:: ASSIGNMENT ::
Reproduce every record below exactly, with the pictures left out.

Start of EXERCISE DATA

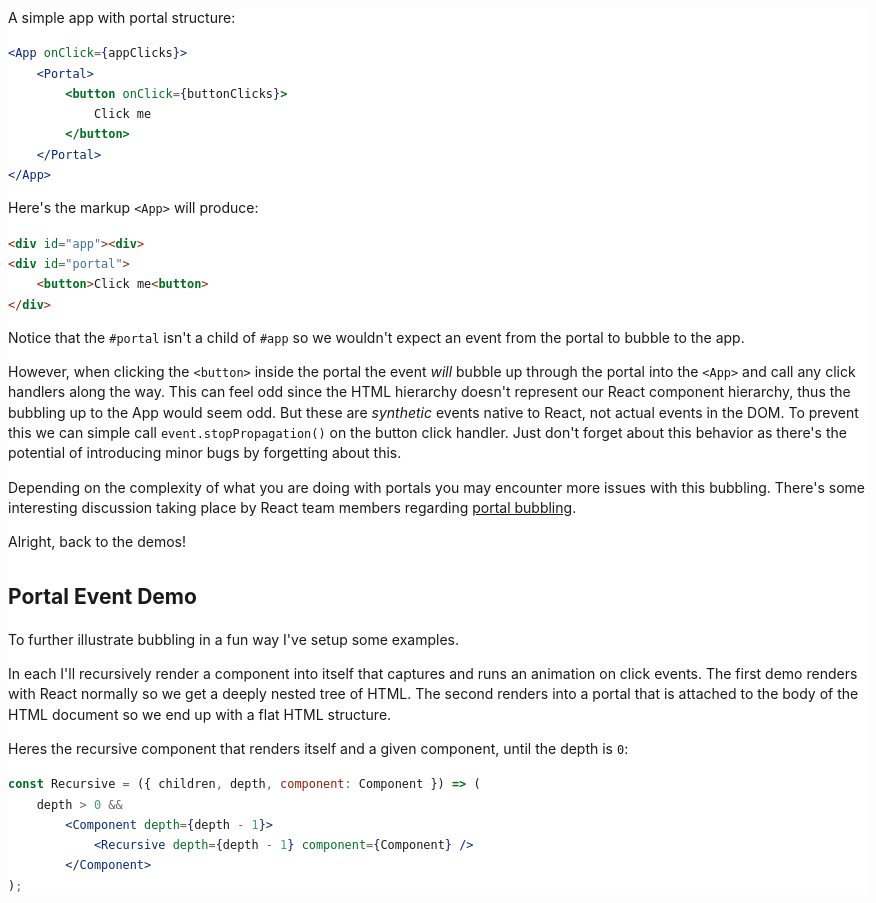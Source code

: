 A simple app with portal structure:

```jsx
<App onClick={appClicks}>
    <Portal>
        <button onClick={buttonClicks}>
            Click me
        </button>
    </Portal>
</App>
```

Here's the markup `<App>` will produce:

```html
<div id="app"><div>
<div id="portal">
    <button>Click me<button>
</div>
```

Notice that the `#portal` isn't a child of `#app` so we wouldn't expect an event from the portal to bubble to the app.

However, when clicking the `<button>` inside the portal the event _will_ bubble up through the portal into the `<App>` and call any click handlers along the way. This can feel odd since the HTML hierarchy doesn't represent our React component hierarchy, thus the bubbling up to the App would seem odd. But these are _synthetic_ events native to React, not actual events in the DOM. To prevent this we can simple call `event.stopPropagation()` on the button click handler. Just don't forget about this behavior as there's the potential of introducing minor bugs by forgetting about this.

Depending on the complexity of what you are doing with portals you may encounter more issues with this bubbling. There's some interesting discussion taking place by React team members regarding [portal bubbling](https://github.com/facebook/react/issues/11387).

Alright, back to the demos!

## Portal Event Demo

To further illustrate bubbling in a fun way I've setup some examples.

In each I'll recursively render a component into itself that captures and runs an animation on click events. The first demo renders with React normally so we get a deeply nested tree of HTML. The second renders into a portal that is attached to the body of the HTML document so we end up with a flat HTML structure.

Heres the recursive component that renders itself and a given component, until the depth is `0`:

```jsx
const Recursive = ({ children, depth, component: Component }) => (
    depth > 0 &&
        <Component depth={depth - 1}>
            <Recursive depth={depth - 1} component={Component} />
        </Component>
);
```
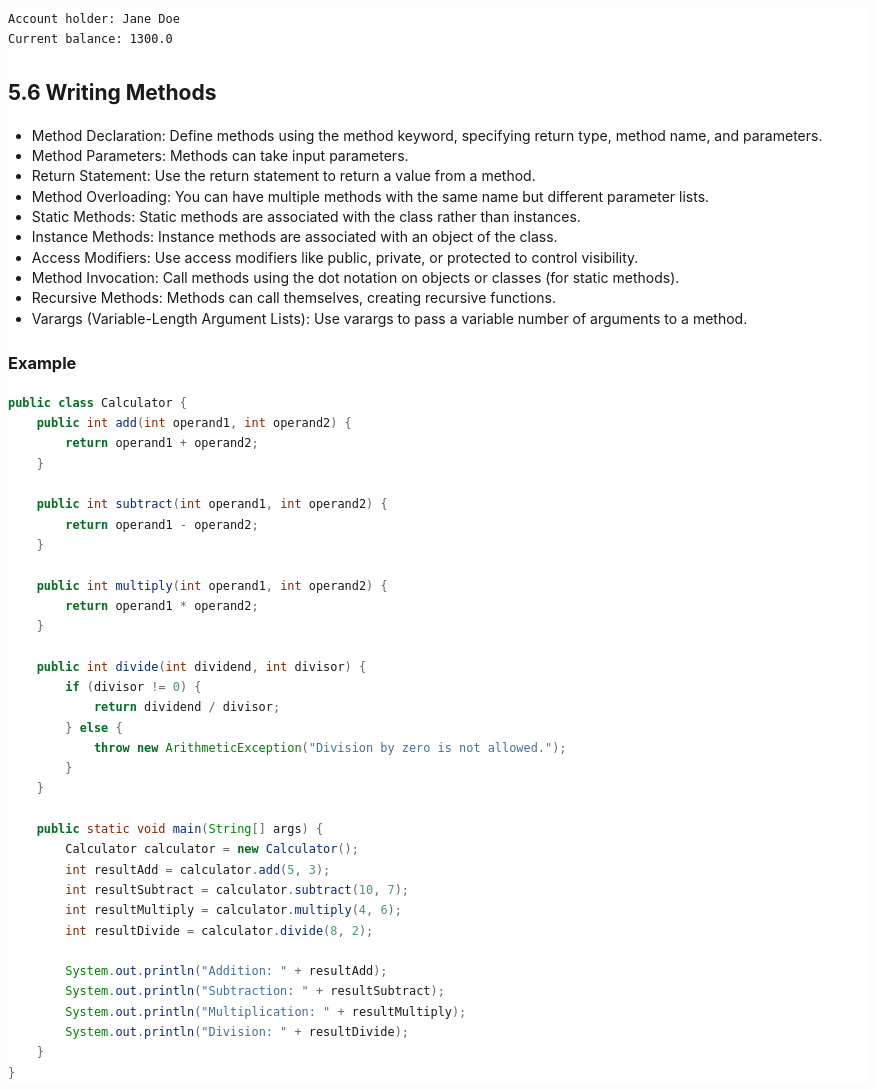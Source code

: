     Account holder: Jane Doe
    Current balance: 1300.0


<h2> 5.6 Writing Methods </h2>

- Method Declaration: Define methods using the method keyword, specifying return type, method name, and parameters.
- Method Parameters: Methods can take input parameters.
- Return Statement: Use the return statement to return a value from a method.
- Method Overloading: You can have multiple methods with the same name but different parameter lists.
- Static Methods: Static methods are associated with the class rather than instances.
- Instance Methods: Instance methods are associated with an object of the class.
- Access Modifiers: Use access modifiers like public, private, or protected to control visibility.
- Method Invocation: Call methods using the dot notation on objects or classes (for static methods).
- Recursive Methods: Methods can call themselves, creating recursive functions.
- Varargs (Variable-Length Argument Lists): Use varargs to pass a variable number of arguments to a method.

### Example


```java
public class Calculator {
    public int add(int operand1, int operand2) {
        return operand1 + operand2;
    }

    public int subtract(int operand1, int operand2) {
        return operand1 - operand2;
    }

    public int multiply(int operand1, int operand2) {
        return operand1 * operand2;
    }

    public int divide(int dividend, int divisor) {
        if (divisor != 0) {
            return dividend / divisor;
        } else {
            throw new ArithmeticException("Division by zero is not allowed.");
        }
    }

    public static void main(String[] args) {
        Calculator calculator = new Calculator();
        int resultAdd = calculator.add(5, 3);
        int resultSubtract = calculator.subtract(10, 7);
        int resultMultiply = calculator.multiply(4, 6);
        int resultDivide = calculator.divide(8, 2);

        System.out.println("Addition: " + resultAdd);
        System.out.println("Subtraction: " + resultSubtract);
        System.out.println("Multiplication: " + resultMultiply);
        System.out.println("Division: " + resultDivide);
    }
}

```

End of EXERCISE DATA

:: SOLUTION FOR THIS EXERCISE ::
Source code

: A simple app with portal structure:

```jsx
<App onClick={appClicks}>
    <Portal>
        <button onClick={buttonClicks}>
            Click me
        </button>
    </Portal>
</App>
```

Here's the markup `<App>` will produce:

```html
<div id="app"><div>
<div id="portal">
    <button>Click me<button>
</div>
```

Notice that the `#portal` isn't a child of `#app` so we wouldn't expect an event from the portal to bubble to the app.

However, when clicking the `<button>` inside the portal the event _will_ bubble up through the portal into the `<App>` and call any click handlers along the way. This can feel odd since the HTML hierarchy doesn't represent our React component hierarchy, thus the bubbling up to the App would seem odd. But these are _synthetic_ events native to React, not actual events in the DOM. To prevent this we can simple call `event.stopPropagation()` on the button click handler. Just don't forget about this behavior as there's the potential of introducing minor bugs by forgetting about this.

Depending on the complexity of what you are doing with portals you may encounter more issues with this bubbling. There's some interesting discussion taking place by React team members regarding [portal bubbling](https://github.com/facebook/react/issues/11387).

Alright, back to the demos!

## Portal Event Demo

To further illustrate bubbling in a fun way I've setup some examples.

In each I'll recursively render a component into itself that captures and runs an animation on click events. The first demo renders with React normally so we get a deeply nested tree of HTML. The second renders into a portal that is attached to the body of the HTML document so we end up with a flat HTML structure.

Heres the recursive component that renders itself and a given component, until the depth is `0`:

```jsx
const Recursive = ({ children, depth, component: Component }) => (
    depth > 0 &&
        <Component depth={depth - 1}>
            <Recursive depth={depth - 1} component={Component} />
        </Component>
);
```
Source code

:     Account holder: Jane Doe
    Current balance: 1300.0


<h2> 5.6 Writing Methods </h2>

- Method Declaration: Define methods using the method keyword, specifying return type, method name, and parameters.
- Method Parameters: Methods can take input parameters.
- Return Statement: Use the return statement to return a value from a method.
- Method Overloading: You can have multiple methods with the same name but different parameter lists.
- Static Methods: Static methods are associated with the class rather than instances.
- Instance Methods: Instance methods are associated with an object of the class.
- Access Modifiers: Use access modifiers like public, private, or protected to control visibility.
- Method Invocation: Call methods using the dot notation on objects or classes (for static methods).
- Recursive Methods: Methods can call themselves, creating recursive functions.
- Varargs (Variable-Length Argument Lists): Use varargs to pass a variable number of arguments to a method.

### Example


```java
public class Calculator {
    public int add(int operand1, int operand2) {
        return operand1 + operand2;
    }

    public int subtract(int operand1, int operand2) {
        return operand1 - operand2;
    }

    public int multiply(int operand1, int operand2) {
        return operand1 * operand2;
    }

    public int divide(int dividend, int divisor) {
        if (divisor != 0) {
            return dividend / divisor;
        } else {
            throw new ArithmeticException("Division by zero is not allowed.");
        }
    }

    public static void main(String[] args) {
        Calculator calculator = new Calculator();
        int resultAdd = calculator.add(5, 3);
        int resultSubtract = calculator.subtract(10, 7);
        int resultMultiply = calculator.multiply(4, 6);
        int resultDivide = calculator.divide(8, 2);

        System.out.println("Addition: " + resultAdd);
        System.out.println("Subtraction: " + resultSubtract);
        System.out.println("Multiplication: " + resultMultiply);
        System.out.println("Division: " + resultDivide);
    }
}

```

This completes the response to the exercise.